TASK TO COMPLETE
The answer must be a single number: the count of lines in these records that hold "import".
-- INPUT DATA follows --
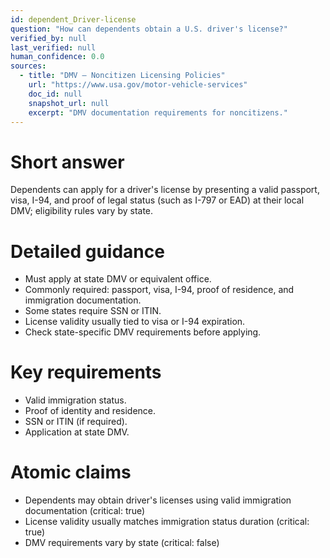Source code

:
 ```yaml
---
id: dependent_Driver-license
question: "How can dependents obtain a U.S. driver's license?"
verified_by: null
last_verified: null
human_confidence: 0.0
sources:
  - title: "DMV – Noncitizen Licensing Policies"
    url: "https://www.usa.gov/motor-vehicle-services"
    doc_id: null
    snapshot_url: null
    excerpt: "DMV documentation requirements for noncitizens."
---
```


# Short answer
Dependents can apply for a driver's license by presenting a valid passport, visa, I-94, and proof of legal status (such as I-797 or EAD) at their local DMV; eligibility rules vary by state.

# Detailed guidance
- Must apply at state DMV or equivalent office.  
- Commonly required: passport, visa, I-94, proof of residence, and immigration documentation.  
- Some states require SSN or ITIN.  
- License validity usually tied to visa or I-94 expiration.  
- Check state-specific DMV requirements before applying.  

# Key requirements
- Valid immigration status.  
- Proof of identity and residence.  
- SSN or ITIN (if required).  
- Application at state DMV.  

# Atomic claims
- Dependents may obtain driver's licenses using valid immigration documentation (critical: true)
- License validity usually matches immigration status duration (critical: true)
- DMV requirements vary by state (critical: false)

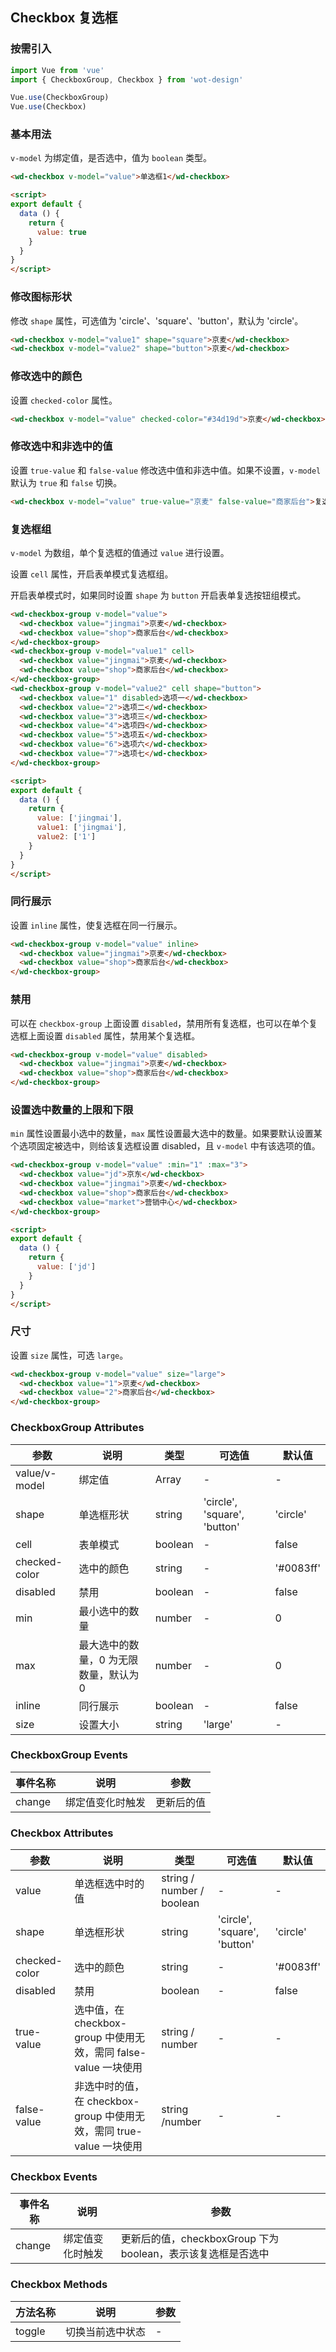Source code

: ## Checkbox 复选框

### 按需引入

```javascript
import Vue from 'vue'
import { CheckboxGroup, Checkbox } from 'wot-design'

Vue.use(CheckboxGroup)
Vue.use(Checkbox)
```

### 基本用法

`v-model` 为绑定值，是否选中，值为 `boolean` 类型。

```html
<wd-checkbox v-model="value">单选框1</wd-checkbox>

<script>
export default {
  data () {
    return {
      value: true
    }
  }
}
</script>
```

### 修改图标形状

修改 `shape` 属性，可选值为 'circle'、'square'、'button'，默认为 'circle'。

```html
<wd-checkbox v-model="value1" shape="square">京麦</wd-checkbox>
<wd-checkbox v-model="value2" shape="button">京麦</wd-checkbox>
```

### 修改选中的颜色

设置 `checked-color` 属性。

```html
<wd-checkbox v-model="value" checked-color="#34d19d">京麦</wd-checkbox>
```

### 修改选中和非选中的值

设置 `true-value` 和 `false-value` 修改选中值和非选中值。如果不设置，`v-model` 默认为 `true` 和 `false` 切换。

```html
<wd-checkbox v-model="value" true-value="京麦" false-value="商家后台">复选框</wd-checkbox>
```

### 复选框组

`v-model` 为数组，单个复选框的值通过 `value` 进行设置。

设置 `cell` 属性，开启表单模式复选框组。

开启表单模式时，如果同时设置 `shape` 为 `button` 开启表单复选按钮组模式。

```html
<wd-checkbox-group v-model="value">
  <wd-checkbox value="jingmai">京麦</wd-checkbox>
  <wd-checkbox value="shop">商家后台</wd-checkbox>
</wd-checkbox-group>
<wd-checkbox-group v-model="value1" cell>
  <wd-checkbox value="jingmai">京麦</wd-checkbox>
  <wd-checkbox value="shop">商家后台</wd-checkbox>
</wd-checkbox-group>
<wd-checkbox-group v-model="value2" cell shape="button">
  <wd-checkbox value="1" disabled>选项一</wd-checkbox>
  <wd-checkbox value="2">选项二</wd-checkbox>
  <wd-checkbox value="3">选项三</wd-checkbox>
  <wd-checkbox value="4">选项四</wd-checkbox>
  <wd-checkbox value="5">选项五</wd-checkbox>
  <wd-checkbox value="6">选项六</wd-checkbox>
  <wd-checkbox value="7">选项七</wd-checkbox>
</wd-checkbox-group>

<script>
export default {
  data () {
    return {
      value: ['jingmai'],
      value1: ['jingmai'],
      value2: ['1']
    }
  }
}
</script>
```

### 同行展示

设置 `inline` 属性，使复选框在同一行展示。

```html
<wd-checkbox-group v-model="value" inline>
  <wd-checkbox value="jingmai">京麦</wd-checkbox>
  <wd-checkbox value="shop">商家后台</wd-checkbox>
</wd-checkbox-group>
```

### 禁用

可以在 `checkbox-group` 上面设置 `disabled`，禁用所有复选框，也可以在单个复选框上面设置 `disabled` 属性，禁用某个复选框。

```html
<wd-checkbox-group v-model="value" disabled>
  <wd-checkbox value="jingmai">京麦</wd-checkbox>
  <wd-checkbox value="shop">商家后台</wd-checkbox>
</wd-checkbox-group>
```

### 设置选中数量的上限和下限

`min` 属性设置最小选中的数量，`max` 属性设置最大选中的数量。如果要默认设置某个选项固定被选中，则给该复选框设置 disabled，且 `v-model` 中有该选项的值。

```html
<wd-checkbox-group v-model="value" :min="1" :max="3">
  <wd-checkbox value="jd">京东</wd-checkbox>
  <wd-checkbox value="jingmai">京麦</wd-checkbox>
  <wd-checkbox value="shop">商家后台</wd-checkbox>
  <wd-checkbox value="market">营销中心</wd-checkbox>
</wd-checkbox-group>

<script>
export default {
  data () {
    return {
      value: ['jd']
    }
  }
}
</script>
```

### 尺寸

设置 `size` 属性，可选 `large`。

```html
<wd-checkbox-group v-model="value" size="large">
  <wd-checkbox value="1">京麦</wd-checkbox>
  <wd-checkbox value="2">商家后台</wd-checkbox>
</wd-checkbox-group>
```

### CheckboxGroup Attributes
| 参数      | 说明                                 | 类型      | 可选值       | 默认值   |
|---------- |------------------------------------ |---------- |------------- |-------- |
| value/v-model | 绑定值 | Array | - | - |
| shape | 单选框形状 | string | 'circle', 'square', 'button' | 'circle' |
| cell | 表单模式 | boolean | - | false |
| checked-color | 选中的颜色 | string | - | '#0083ff' |
| disabled | 禁用 | boolean | - | false |
| min | 最小选中的数量 | number | - | 0 |
| max | 最大选中的数量，0 为无限数量，默认为 0 | number | - | 0 |
| inline | 同行展示 | boolean | - | false |
| size | 设置大小 | string | 'large' | - |

### CheckboxGroup Events

| 事件名称      | 说明                                 | 参数     |
|------------- |------------------------------------ |--------- |
| change | 绑定值变化时触发 | 更新后的值 |

### Checkbox Attributes
| 参数      | 说明                                 | 类型      | 可选值       | 默认值   |
|---------- |------------------------------------ |---------- |------------- |-------- |
| value | 单选框选中时的值 | string / number / boolean | - | - |
| shape | 单选框形状 | string | 'circle', 'square', 'button' | 'circle' |
| checked-color | 选中的颜色 | string | - | '#0083ff' |
| disabled | 禁用 | boolean | - | false |
| true-value | 选中值，在 checkbox-group 中使用无效，需同 false-value 一块使用 | string / number | - | - |
| false-value | 非选中时的值，在 checkbox-group 中使用无效，需同 true-value 一块使用 | string /number | - | - |

### Checkbox Events

| 事件名称      | 说明                                 | 参数     |
|------------- |------------------------------------ |--------- |
| change | 绑定值变化时触发 | 更新后的值，checkboxGroup 下为boolean，表示该复选框是否选中 |

### Checkbox Methods

| 方法名称      | 说明                                 | 参数     |
|------------- |------------------------------------ |--------- |
| toggle | 切换当前选中状态 | - |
-- INPUT DATA concluded --
COMPLETED TASK
2